We can humongously simplify making labor time estimates for work orders. In the Maintenance Planning and Scheduling Handbook, I state the fourth principle of planning as “Planners use their experience and skills along with file information to determine time estimates for work orders. The time estimate should be a reasonable idea of what a capable technician might require to complete the proposed job without any unusual problem.”
I might have simply said “Essentially, planners make perfect time estimates by guessing!” Let’s talk about Management by Objective (MBO), the objective of planning and scheduling, the objective of time estimates, and tackling this objective with estimating labor hours on work orders, perfectly.
Famous management guru Dr. Peter Drucker introduced Management by Objective (MBO) to the world and notably stated, “Management by objective works-if you know the objectives. Ninety percent of the time you don’t” (from brainyquote.com).
MBO is a critical concept for any activity in life. Let’s say we need new clothes. We then decide to get into the car and drive to the store. But according to Dr. Drucker, most folks get in the car first and then try to decide where to go and why. Never has this misstep been truer than for planning and scheduling. And a key part in planning and scheduling involves estimating labor hours.
Better job plans to support scheduling
The primary objective of planning is to make better job plans over the years so craftspersons can do better work over the years. This better work includes knowing better what to do, how to do it, and having the right crafts, parts, tools, and other arrangements at hand. Forget any notion of having “perfect” job plans so craftspersons can “perfectly” execute work “the first time.” That notion simply encourages beating up on planners for missteps. Instead, we should run a Deming Cycle of continuous improvement where planners give head starts and save helpful feedback to give better future head starts.
In addition, an important secondary objective of planning is to support scheduling. The primary objective for scheduling is to help us complete more work than we would normally complete, an ultra-critical concept. We can dramatically increase our productivity by 50%, simply by starting each crew with a 100% fully-loaded schedule and achieving between 40% and 90% schedule compliance. (Under 40% schedule compliant means we are ignoring the schedule and don’t get the productivity pop. More than 90% compliant mean we are not truly loading the schedule and we don’t get the pop.)
This article is part of our monthly Palmer's Planning Corner column. Read more from Doc Palmer.

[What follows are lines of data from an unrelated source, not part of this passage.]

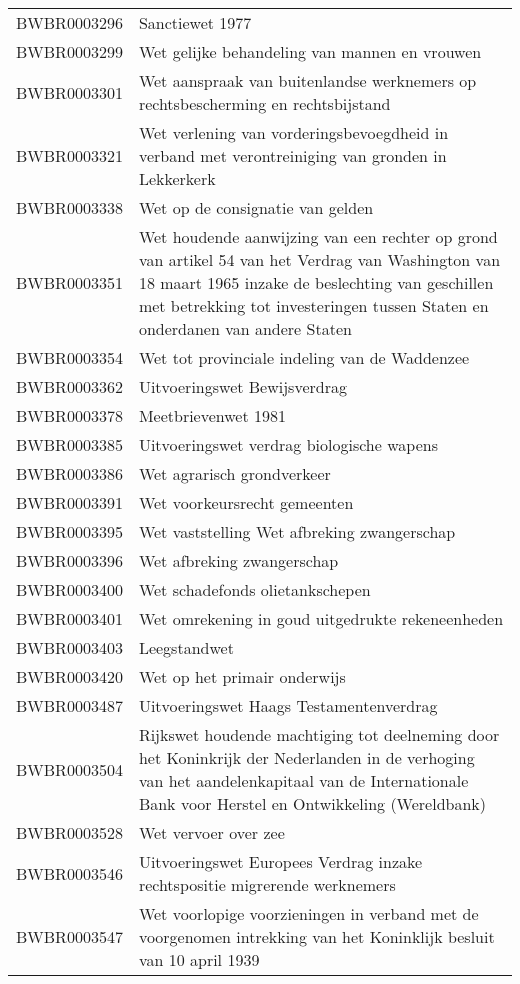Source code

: \begin{longtable}{lp{}}
BWBR0003296 & Sanctiewet 1977 \\
BWBR0003299 & Wet gelijke behandeling van mannen en vrouwen \\
BWBR0003301 & Wet aanspraak van buitenlandse werknemers op rechtsbescherming en rechtsbijstand \\
BWBR0003321 & Wet verlening van vorderingsbevoegdheid in verband met verontreiniging van gronden in Lekkerkerk \\
BWBR0003338 & Wet op de consignatie van gelden \\
BWBR0003351 & Wet houdende aanwijzing van een rechter op grond van artikel 54 van het Verdrag van Washington van 18 maart 1965 inzake de beslechting van geschillen met betrekking tot investeringen tussen Staten en onderdanen van andere Staten \\
BWBR0003354 & Wet tot provinciale indeling van de Waddenzee \\
BWBR0003362 & Uitvoeringswet Bewijsverdrag \\
BWBR0003378 & Meetbrievenwet 1981 \\
BWBR0003385 & Uitvoeringswet verdrag biologische wapens \\
BWBR0003386 & Wet agrarisch grondverkeer \\
BWBR0003391 & Wet voorkeursrecht gemeenten \\
BWBR0003395 & Wet vaststelling Wet afbreking zwangerschap \\
BWBR0003396 & Wet afbreking zwangerschap \\
BWBR0003400 & Wet schadefonds olietankschepen  \\
BWBR0003401 & Wet omrekening in goud uitgedrukte rekeneenheden \\
BWBR0003403 & Leegstandwet  \\
BWBR0003420 & Wet op het primair onderwijs \\
BWBR0003487 & Uitvoeringswet Haags Testamentenverdrag \\
BWBR0003504 & Rijkswet houdende machtiging tot deelneming door het Koninkrijk der Nederlanden in de verhoging van het aandelenkapitaal van de Internationale Bank voor Herstel en Ontwikkeling (Wereldbank) \\
BWBR0003528 & Wet vervoer over zee \\
BWBR0003546 & Uitvoeringswet Europees Verdrag inzake rechtspositie migrerende werknemers \\
BWBR0003547 & Wet voorlopige voorzieningen in verband met de voorgenomen intrekking van het Koninklijk besluit van 10 april 1939 \\

\end{longtable}
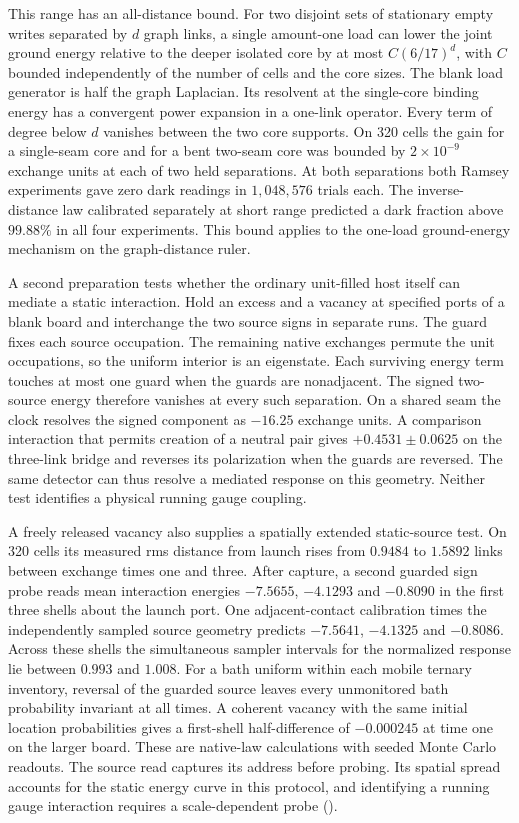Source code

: \documentclass[11pt]{article}
\theoremstyle{definition}
\theoremstyle{remark}
\theoremstyle{plain}
\begin{document}
This range has an all-distance bound. For two disjoint sets of
stationary empty writes separated by $d$ graph links, a single
amount-one load can lower the joint ground energy relative to the
deeper isolated core by at most $C(6/17)^d$, with $C$ bounded
independently of the number of cells and the core sizes. The blank
load generator is half the graph Laplacian. Its resolvent at the
single-core binding energy has a convergent power expansion in a
one-link operator. Every term of degree below $d$ vanishes between
the two core supports. On 320 cells the gain for a single-seam core
and for a bent two-seam core was bounded by $2\times10^{-9}$ exchange
units at each of two held separations. At both separations both
Ramsey experiments gave zero dark readings in $1{,}048{,}576$ trials
each. The inverse-distance law calibrated separately at short range
predicted a dark fraction above $99.88\%$ in all four experiments.
This bound applies to the one-load ground-energy mechanism on the
graph-distance ruler.

A second preparation tests whether the ordinary unit-filled host itself
can mediate a static interaction. Hold an excess and a vacancy at
specified ports of a blank board and interchange the two source signs in
separate runs. The guard fixes each source occupation. The remaining
native exchanges permute the unit occupations, so the uniform interior is
an eigenstate. Each surviving energy term touches at most one guard
when the guards are nonadjacent. The signed two-source energy therefore
vanishes at every such separation. On a shared seam the clock resolves
the signed component as $-16.25$ exchange units. A comparison interaction
that permits creation of a neutral pair gives $+0.4531\pm0.0625$ on
the three-link bridge and reverses its polarization when the guards are
reversed. The same detector can thus resolve a mediated response on this
geometry. Neither test identifies a physical running gauge coupling.

A freely released vacancy also supplies a spatially extended static-source
test. On 320 cells its measured rms distance from launch rises from
$0.9484$ to $1.5892$ links between exchange times one and three.
After capture, a second guarded sign probe reads mean interaction
energies $-7.5655$, $-4.1293$ and $-0.8090$ in the first three shells
about the launch port. One adjacent-contact calibration times the
independently sampled source geometry predicts $-7.5641$, $-4.1325$
and $-0.8086$. Across these shells the simultaneous sampler intervals
for the normalized response lie between $0.993$ and $1.008$. For a bath
uniform within each mobile ternary inventory, reversal of the guarded
source leaves every unmonitored bath probability invariant at all times.
A coherent vacancy with the same initial location probabilities gives a
first-shell half-difference of $-0.000245$ at time one on the larger
board. These are native-law calculations with seeded Monte Carlo
readouts. The source read captures its address before probing. Its
spatial spread accounts for the static energy curve in this protocol,
and identifying a running gauge interaction requires a scale-dependent probe
().
\end{document}
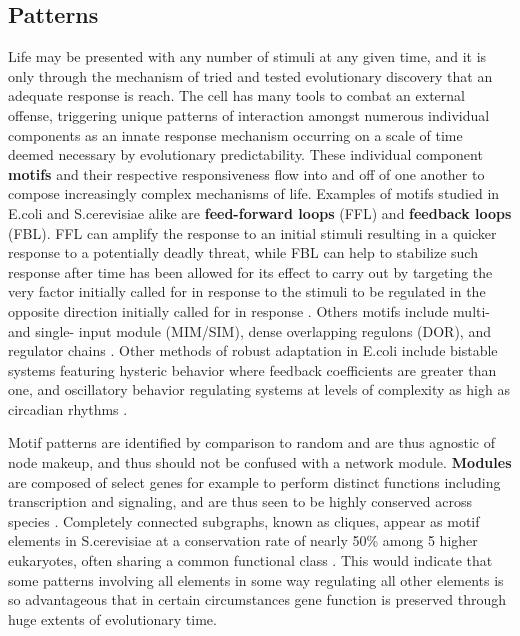 \subsection{Patterns}
\label{sec:pat}
Life may be presented with any number of stimuli at any given time, and it is only through the mechanism of tried and tested evolutionary discovery that an adequate response is reach. The cell has many tools to combat an external offense, triggering unique patterns of interaction amongst numerous individual components as an innate response mechanism occurring on a scale of time deemed necessary by evolutionary predictability. These individual component \textbf{motifs} and their respective responsiveness flow into and off of one another to compose increasingly complex mechanisms of life. Examples of motifs studied in E.coli  and S.cerevisiae alike are \textbf{feed-forward loops} (FFL) and \textbf{feedback loops} (FBL).  FFL can amplify the response to an initial stimuli resulting in a quicker response to a potentially deadly threat, while FBL can help to stabilize such response after time has been allowed for its effect to carry out by targeting the very factor initially called for in response to the stimuli to be regulated in the opposite direction initially called for in response \citep{milo2002network} \citep{mangan2003structure}. Others motifs include multi- and single- input module (MIM/SIM), dense overlapping regulons (DOR), and regulator chains \citep{kalir2005coherent} \citep{lee2002transcriptional}. Other methods of robust adaptation in  E.coli include bistable systems featuring hysteric behavior where feedback coefficients are greater than one, and oscillatory behavior regulating systems at levels of complexity as high as circadian rhythms \citep{szallasi2006system}.

Motif patterns are identified by comparison to random and are thus agnostic of node makeup, and thus should not be confused with a network module. \textbf{Modules} are composed of select genes for example to perform distinct functions including transcription and signaling, and are thus seen to be highly conserved across species \citep{alon2007network}. Completely connected subgraphs, known as cliques, appear as motif elements in S.cerevisiae at a conservation rate of nearly 50\% among 5 higher eukaryotes, often sharing a common functional class \citep{wuchty2003evolutionary}. This would indicate that some patterns involving all elements in some way regulating all other elements is so advantageous that in certain circumstances gene function is preserved through huge extents of evolutionary time.

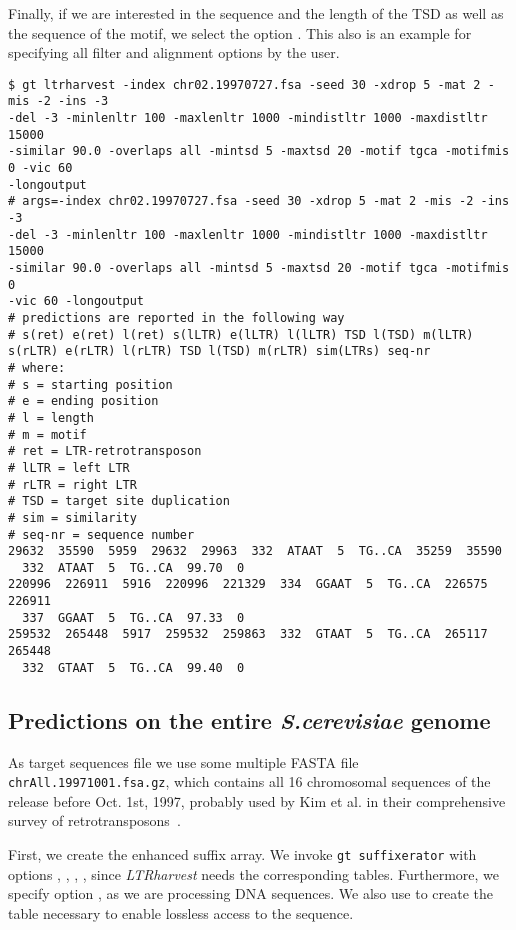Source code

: \documentclass[12pt,titlepage]{article}
\newcommand{\LTRharvest}{\textit{LTRharvest}\xspace}
\newcommand{\Gtsuffixerator}{\texttt{gt suffixerator}\xspace}
\begin{document}
Finally, if we are interested in the sequence and the length of the TSD
as well as the sequence of the motif, we select the option
.
This also is an example for specifying all filter and alignment
options by the user.

\begin{footnotesize}
\begin{verbatim}
$ gt ltrharvest -index chr02.19970727.fsa -seed 30 -xdrop 5 -mat 2 -mis -2 -ins -3
-del -3 -minlenltr 100 -maxlenltr 1000 -mindistltr 1000 -maxdistltr 15000
-similar 90.0 -overlaps all -mintsd 5 -maxtsd 20 -motif tgca -motifmis 0 -vic 60
-longoutput
# args=-index chr02.19970727.fsa -seed 30 -xdrop 5 -mat 2 -mis -2 -ins -3
-del -3 -minlenltr 100 -maxlenltr 1000 -mindistltr 1000 -maxdistltr 15000
-similar 90.0 -overlaps all -mintsd 5 -maxtsd 20 -motif tgca -motifmis 0
-vic 60 -longoutput
# predictions are reported in the following way
# s(ret) e(ret) l(ret) s(lLTR) e(lLTR) l(lLTR) TSD l(TSD) m(lLTR) s(rLTR) e(rLTR) l(rLTR) TSD l(TSD) m(rLTR) sim(LTRs) seq-nr
# where:
# s = starting position
# e = ending position
# l = length
# m = motif
# ret = LTR-retrotransposon
# lLTR = left LTR
# rLTR = right LTR
# TSD = target site duplication
# sim = similarity
# seq-nr = sequence number
29632  35590  5959  29632  29963  332  ATAAT  5  TG..CA  35259  35590
  332  ATAAT  5  TG..CA  99.70  0
220996  226911  5916  220996  221329  334  GGAAT  5  TG..CA  226575  226911
  337  GGAAT  5  TG..CA  97.33  0
259532  265448  5917  259532  259863  332  GTAAT  5  TG..CA  265117  265448
  332  GTAAT  5  TG..CA  99.40  0
\end{verbatim}
\end{footnotesize}

\subsection{Predictions on the entire \textit{S.cerevisiae} genome}
\label{Example-genome}

As target sequences file we use some multiple FASTA file
\texttt{\small{chrAll.19971001.fsa.gz}}, which contains all 16
chromosomal sequences of the release before Oct. 1st, 1997, probably
used by Kim et al.
in their comprehensive survey of retrotransposons~\cite{kim:1998}.

First, we create the enhanced suffix array. We invoke \Gtsuffixerator with
options , , , ,
since \LTRharvest needs the corresponding tables. Furthermore, we specify option
, as we are processing DNA sequences. We also use
 to create the table necessary to enable lossless access to
the sequence.
\end{document}
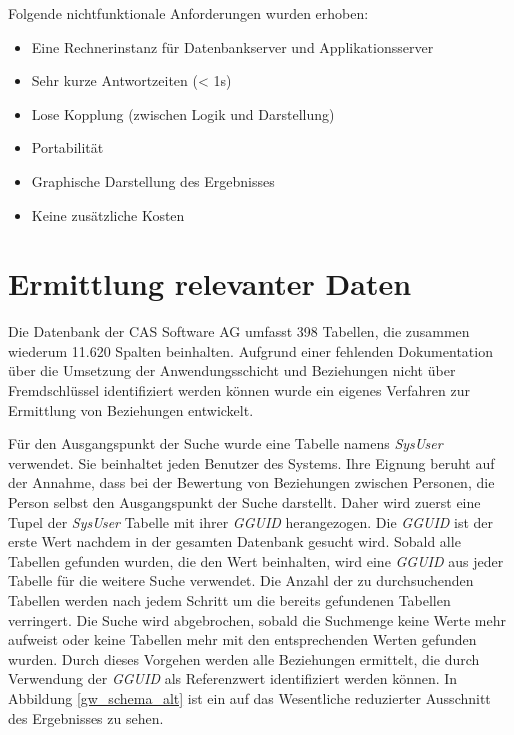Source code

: Folgende nichtfunktionale Anforderungen wurden erhoben:

\begin{itemize}
	
	\item Eine Rechnerinstanz für Datenbankserver und Applikationsserver 
	
	\item Sehr kurze Antwortzeiten (< 1s)
	
	\item Lose Kopplung (zwischen Logik und Darstellung)
	
	\item Portabilität
	
	\item Graphische Darstellung des Ergebnisses
	
	\item Keine zusätzliche Kosten

\end{itemize}

\section{Ermittlung relevanter Daten}
\label{ch:Systemanalyse:sec:Information}

Die Datenbank der CAS Software AG umfasst 398 Tabellen, die zusammen wiederum 11.620 Spalten beinhalten. Aufgrund einer fehlenden Dokumentation über die Umsetzung der Anwendungsschicht und Beziehungen nicht über Fremdschlüssel identifiziert werden können wurde ein eigenes Verfahren zur Ermittlung von Beziehungen entwickelt. 

Für den Ausgangspunkt der Suche wurde eine Tabelle namens \textit{SysUser} verwendet. Sie beinhaltet jeden Benutzer des Systems. Ihre Eignung beruht auf der Annahme, dass bei der Bewertung von Beziehungen zwischen Personen, die Person selbst den Ausgangspunkt der Suche darstellt. Daher wird zuerst eine Tupel der \textit{SysUser} Tabelle mit ihrer \textit{GGUID} herangezogen. Die \textit{GGUID} ist der erste Wert nachdem in der gesamten Datenbank gesucht wird. Sobald alle Tabellen gefunden wurden, die den Wert beinhalten, wird eine \textit{GGUID} aus jeder Tabelle für die weitere Suche verwendet. Die Anzahl der zu durchsuchenden Tabellen werden nach jedem Schritt um die bereits gefundenen Tabellen verringert. Die Suche wird abgebrochen, sobald die Suchmenge keine Werte mehr aufweist oder keine Tabellen mehr mit den entsprechenden Werten gefunden wurden. Durch dieses Vorgehen werden alle Beziehungen ermittelt, die durch Verwendung der \textit{GGUID} als Referenzwert identifiziert werden können. In Abbildung \ref{gw_schema_alt} ist ein auf das Wesentliche reduzierter Ausschnitt des Ergebnisses zu sehen. 

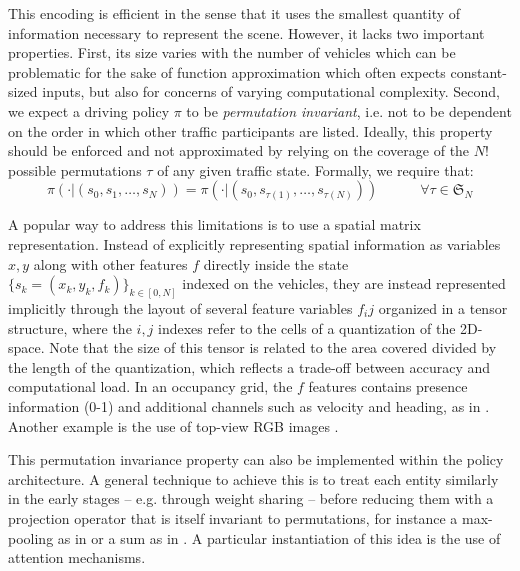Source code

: \documentclass{article}
\begin{document}
{This encoding is efficient in the sense that it uses the smallest quantity of information necessary to represent the scene. However, it lacks two important properties. First, its size varies with the number of vehicles which can be problematic for the sake of function approximation which often expects constant-sized inputs, but also for concerns of varying computational complexity. Second, we expect a driving policy $\pi$ to be \emph{permutation invariant}, i.e. not to be dependent on the order in which other traffic participants are listed. Ideally, this property should be enforced and not approximated by relying on the coverage of the $N!$ possible permutations $\tau$ of any given traffic state. Formally, we require that:
\begin{equation*}
\pi(\cdot|(s_0, s_1,\dotsc,s_N)) = \pi(\cdot|(s_0, s_{\tau(1)},\dotsc,s_{\tau(N)})) \quad\quad\quad \forall\tau \in \mathfrak{S}_N
\end{equation*}

A popular way to address this limitations is to use a spatial matrix representation. Instead of explicitly representing spatial information as variables $x, y$ along with other features $f$ directly inside the state $\{s_k=(x_k,y_k,f_k)\}_{k\in[0,N]}$ indexed on the vehicles, they are instead represented implicitly through the layout of several feature variables $f_ij$ organized in a tensor structure, where the $i,j$ indexes refer to the cells of a quantization of the 2D-space. Note that the size of this tensor is related to the area covered divided by the length of the quantization, which reflects a trade-off between accuracy and computational load.
In an occupancy grid, the $f$ features contains presence information (0-1) and additional channels such as velocity and heading, as in \citep{Isele2017, Fridman2018, Bansal2018, Rehder2017c}. Another example is the use of top-view RGB images \citep{Bagnell2010, Rehder2017, Rehder2017c, Liu2018}.


This permutation invariance property can also be implemented within the policy architecture. A general technique to achieve this is to treat each entity similarly in the early stages -- e.g. through weight sharing -- before reducing them with a projection operator that is itself invariant to permutations, for instance a max-pooling as in \citep{Chen2017} or a sum as in \citep{Qi2016}. A particular instantiation of this idea is the use of attention mechanisms.


}
\end{document}
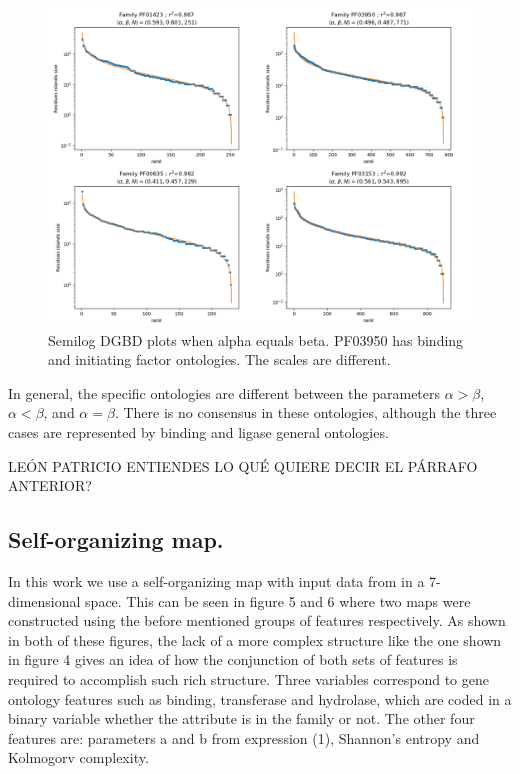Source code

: \documentclass[preprint,12pt]{elsarticle}
\begin{document}
\begin{figure} %
    \centering
    \includegraphics[width=13cm]{images/03_mejoresLaVallete.png}
    \bigbreak
    \caption {Semilog DGBD plots when alpha equals beta. PF03950 has binding 
    and initiating factor ontologies. The scales are different.}
    \label{fig:alphabeta}
\end{figure}
\clearpage


In general, the specific ontologies are different between the 
parameters $\alpha > \beta$, $\alpha < \beta $, and $\alpha = \beta $. 
There is no consensus in these ontologies, although the three cases are 
represented by binding and ligase general ontologies. \par 

LEÓN PATRICIO ENTIENDES LO QUÉ QUIERE DECIR EL PÁRRAFO ANTERIOR? \par


\subsection{\textbf{Self-organizing map.}}

In this work we use a self-organizing map with input data 
from in a 7-dimensional space. This can be seen in figure 5 and 6 
where two maps were constructed using the before mentioned groups of 
features respectively.  As shown in both of these figures, the lack 
of a more complex structure like the one shown in figure 4 gives 
an idea of how the conjunction of both sets of features is required 
to accomplish such rich structure. Three variables correspond to gene 
ontology features such as binding, transferase and hydrolase, which 
are coded in a binary variable whether the attribute is in the family 
or not. The other four features are: parameters a and b from expression 
(1),  Shannon’s entropy and Kolmogorv complexity. \par 
\end{document}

To support these objectives, what do we need in the way of labor time estimates? Surprisingly, we simply need something “good enough” to assign work and create schedules. Forget any notion that we need nuclear science, quantum-level accurate time estimates. Fortunately, the objective of planning is NOT to create accurate time estimates because really accurate time estimates are really difficult to make. Anybody that has ever worked on plumbing in their own house knows that. The actual time might go way under or over the estimate. Nonetheless, a simple judgment of time by a somewhat seasoned planner is all we need. The planner can consult other persons or history if they want, but essentially the planner makes a guess of how much time the job might take (1) for a craftsperson who generally knows what to do, and (2) if nothing goes seriously wrong—two major assumptions for sure. The planner does not know which craftsperson will be assigned or unerringly what the job will require. But while these estimates have great statistical variance from the actual time, they generally have a statistically normal distribution.
That means that while individual job estimates are way out of whack, a week’s worth of work probably is about a week’s worth of work. Voila! That’s all we need: something to help us truly fill up weekly schedules so we can get the 50% pop in productivity. (The estimates also help supervisors somewhat assign daily work, but they need to be out in the field directing traffic in the daily churn anyway.)
Quickly making simple time judgments meets our objectives for planning and scheduling. We can use such estimates to run the Deming Cycle on more of the new work coming to have better plans and support scheduling to get the productivity bump. We cannot afford to become bogged down in taking two hours to precisely estimate how long a two-hour job might take. And taking two hours to estimate the time still would not produce a more accurate estimate!
Planning and scheduling traps
Let’s discuss a couple of not-so-obvious traps. One trap is evaluating planners on the accuracy of their time estimates, planned versus actual. Honestly, the only way a planner can a have great score is by generally giving too much time for each job. Then Parkinson’s Law (the amount of work assigned expands to fill the time available) cripples productivity because later we do not assign or schedule as much work as we should. Another trap is using historical times or the average of historical times for particular jobs. We must consider whether past work was being scheduled through full weekly schedules. If not, the actuals are probably too high, again because of Parkinson’s Law. Fortunately, high schedule compliance of more than 90% can reveal both of these traps.
What were we trying to achieve with the time estimating? (Why did I walk into this room?) We do not need super accurate estimates to accomplish our objectives. A simple judgment (a guess) on the part of a planner is usually all we need. Don’t bog down trying to make each time estimate perfect in itself. Blast more of the new work through the Deming Cycle to allow improving more plans to do better work over the years. Support the scheduling function in time to have fully loaded schedules to get the big productivity bump. Get busy on the right stuff for the right purpose. Simpler time estimates are perfect for what we need. Have a great plant!